Meu utilíssimo bobagímetro mede o índice de bobagens contidas numa frase, numa expressão sobre as quais tenho dúvidas se me pertencem ou não. Quanto maior for o nível de besteirol a pulular no que penso, imediatamente sei que é de minha autoria de modo inegável. Se houver um tantinho a mais de profundidade, de originalidade, posso ir logo tirando o cavalinho da chuva porque certamente é de propriedade de algum outro escritor. Há instantes, bem no meio de uma tarde de domingo, rabisquei no meu inseparável caderno de apontamentos:” A vida é tão bela que chega a dar medo, esse medo fascinante e fremente de curiosidade que faz o jovem felino seguir para a frente farejando o vento”. Após rabiscar tais palavras, fiz uma pausa para meditação, liguei devidamente o bobagímetro, tomando as minhas necessárias precauções de praxe.
Logo cheguei à conclusão óbvia de que uma frase de tamanha intensidade poética e lírica densidade em tempo algum poderia haver nascido de minha parca ideação. Perquirindo a traiçoeira memória, num repente lembrei-me tratar-se de um excerto de um poema de Mário Quintana, um dos poetas que mais costumo citar por ser um dos que mais costumo ler, reler, tresler. Confesso, aos que perdem seu precioso tempo lendo este escriba, que vejo a vida de igual maneira, pois que senão ela careceria de sentido. Da vida nunca senti medo. Da morte, tenho um pouco. Por isso falo pouco da morte e cada vez menos à medida que envelheço. Sim, pode parecer um contra-senso, mas sou mesmo um poço de contradições desde que me entendo por gente. Amo viver no claro-escuro do que penso, do que sinto, do que, em essência, me define dentro do mundo em que habito.

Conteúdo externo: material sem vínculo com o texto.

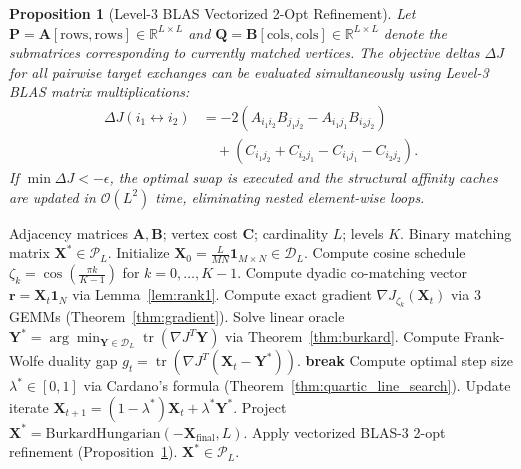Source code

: \documentclass[a4paper,fleqn]{cas-dc}
\theoremstyle{thmstyleone}
\newtheorem{proposition}[theorem]{Proposition}
\theoremstyle{thmstyletwo}
\theoremstyle{thmstylethree}
\begin{document}
\begin{proposition}[Level-3 BLAS Vectorized 2-Opt Refinement]
\label{prop:2opt}
Let $\mathbf{P} = \mathbf{A}[\mathrm{rows}, \mathrm{rows}] \in \mathbb{R}^{L \times L}$ and $\mathbf{Q} = \mathbf{B}[\mathrm{cols}, \mathrm{cols}] \in \mathbb{R}^{L \times L}$ denote the submatrices corresponding to currently matched vertices. The objective deltas $\Delta J$ for all pairwise target exchanges can be evaluated simultaneously using Level-3 BLAS matrix multiplications:
\begin{align}
\Delta J(i_1 \leftrightarrow i_2) &= -2 \left( A_{i_1 i_2} B_{j_1 j_2} - A_{i_1 j_1} B_{i_2 j_2} \right) \nonumber \\
&\quad + (C_{i_1 j_2} + C_{i_2 j_1} - C_{i_1 j_1} - C_{i_2 j_2}).
\label{eq:2opt}
\end{align}
If $\min \Delta J < -\epsilon$, the optimal swap is executed and the structural affinity caches are updated in $\mathcal{O}(L^2)$ time, eliminating nested element-wise loops.
\end{proposition}

\begin{algorithm}[!t]
\caption{Fast-WCS Analytical Optimization Framework}
\label{alg:fast_wcs}
\begin{algorithmic}[1]\small
\REQUIRE Adjacency matrices $\mathbf{A}, \mathbf{B}$; vertex cost $\mathbf{C}$; cardinality $L$; levels $K$.
\ENSURE Binary matching matrix $\mathbf{X}^* \in \mathcal{P}_L$.
\STATE Initialize $\mathbf{X}_0 = \frac{L}{M N} \mathbf{1}_{M \times N} \in \mathcal{D}_L$.
\STATE Compute cosine schedule $\zeta_k = \cos\left( \frac{\pi k}{K-1} \right)$ for $k = 0, \dots, K-1$.
    \REPEAT
        \STATE Compute dyadic co-matching vector $\mathbf{r} = \mathbf{X}_t \mathbf{1}_N$ via Lemma~\ref{lem:rank1}.
        \STATE Compute exact gradient $\nabla J_{\zeta_k}(\mathbf{X}_t)$ via 3 GEMMs (Theorem~\ref{thm:gradient}).
        \STATE Solve linear oracle $\mathbf{Y}^* = \arg\min_{\mathbf{Y} \in \mathcal{D}_L} \operatorname{tr}(\nabla J^T \mathbf{Y})$ via Theorem~\ref{thm:burkard}.
        \STATE Compute Frank-Wolfe duality gap $g_t = \operatorname{tr}(\nabla J^T(\mathbf{X}_t - \mathbf{Y}^*))$.
            \STATE \textbf{break}
        \ENDIF
        \STATE Compute optimal step size $\lambda^* \in [0, 1]$ via Cardano's formula (Theorem~\ref{thm:quartic_line_search}).
        \STATE Update iterate $\mathbf{X}_{t+1} = (1 - \lambda^*)\mathbf{X}_t + \lambda^*\mathbf{Y}^*$.
\ENDFOR
\STATE Project $\mathbf{X}^* = \text{BurkardHungarian}(-\mathbf{X}_{\text{final}}, L)$.
\STATE Apply vectorized BLAS-3 2-opt refinement (Proposition~\ref{prop:2opt}).
\RETURN $\mathbf{X}^* \in \mathcal{P}_L$.
\end{algorithmic}
\end{algorithm}
\end{document}

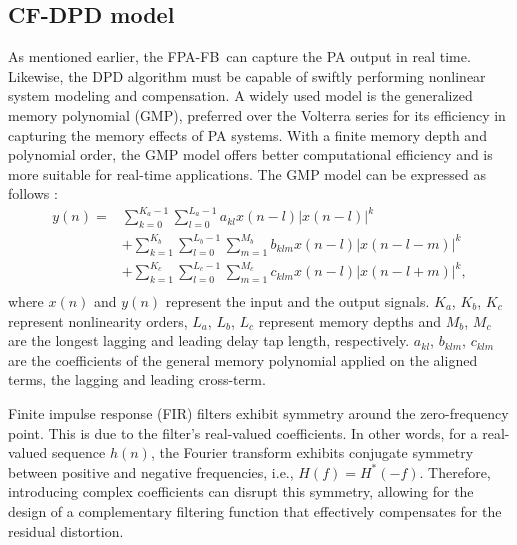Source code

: \documentclass[twoside,twocolumn]{article}
\DeclareRobustCommand{\FPAFB}{FPA-FB}
\begin{document}
\subsection{CF-DPD model}
As mentioned earlier, the \FPAFB\ can capture the PA output in real time. Likewise, the DPD algorithm must be capable of swiftly performing nonlinear system modeling and compensation. A widely used model is the generalized memory polynomial (GMP), preferred over the Volterra series for its efficiency in capturing the memory effects of PA systems. With a finite memory depth and polynomial order, the GMP model offers better computational efficiency and is more suitable for real-time applications. The GMP model can be expressed as follows \citep{GMP}:
\begin{equation}
	\begin{aligned}
		y(n) = & \sum_{k=0}^{K_a-1} \sum_{l=0}^{L_a-1} a_{kl} x(n-l) \left| x(n-l) \right|^k  \\
		& + \sum_{k=1}^{K_b} \sum_{l=0}^{L_b-1} \sum_{m=1}^{M_b} b_{klm} x(n-l) \left| x(n-l-m) \right|^k  \\
		& + \sum_{k=1}^{K_c} \sum_{l=0}^{L_c-1} \sum_{m=1}^{M_c} c_{klm} x(n-l) \left| x(n-l+m) \right|^k, \\
	\end{aligned}
\end{equation}
where $x(n)$ and $y(n)$ represent the input and the output signals. $K_a$, $K_b$, $K_c$ represent nonlinearity orders, $L_a$, $L_b$, $L_c$ represent memory depths and $M_b$, $M_c$ are the longest lagging and leading delay tap length, respectively. $a_{kl}$, $b_{klm}$, $c_{klm}$ are the coefficients of the general memory
polynomial applied on the aligned terms, the lagging and leading cross-term.



Finite impulse response (FIR) filters exhibit symmetry around the zero-frequency point. This is due to the filter's real-valued coefficients. In other words, for a real-valued sequence $h(n)$, the Fourier transform exhibits conjugate symmetry between positive and negative frequencies, i.e., $ H(f)=H^*(-f) $. Therefore, introducing complex coefficients can disrupt this symmetry, allowing for the design of a complementary filtering function that effectively compensates for the residual distortion.

\end{document}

Estou em constante movimento de busca, de procura de algo que não sei bem o que seja, mas que existe, existe. Quem me vê assim parado, imóvel por alguns minutos, algumas horas, mal percebe que ando a viajar pelo meu dentro, a descobrir novos caminhos, lugares maravilhosos ou terríveis e há mais por descobrir, a percorrer, sempre em movimento feito o barco bêbado de Rimbaud, a jangada de pedra de Saramago. Quando enceto essas viagens íntimas, o ir possui mais importância que o chegar, faz-me sentir um homem ilusoriamente livre. O engraçado é que não me aprazem as viagens genuinamente geográficas. Gosto mesmo é de viajar pela alma, sem tirar os pés de minha cidade, meu subúrbio, minha rua. A vida é nova e anda nua, vestida apenas com o teu desejo: sussurra-me o poeta. Eu o ouço, compreendo a mensagem, obedeço. Visto a vida com meus desejos e a acho bela, adoravelmente minha.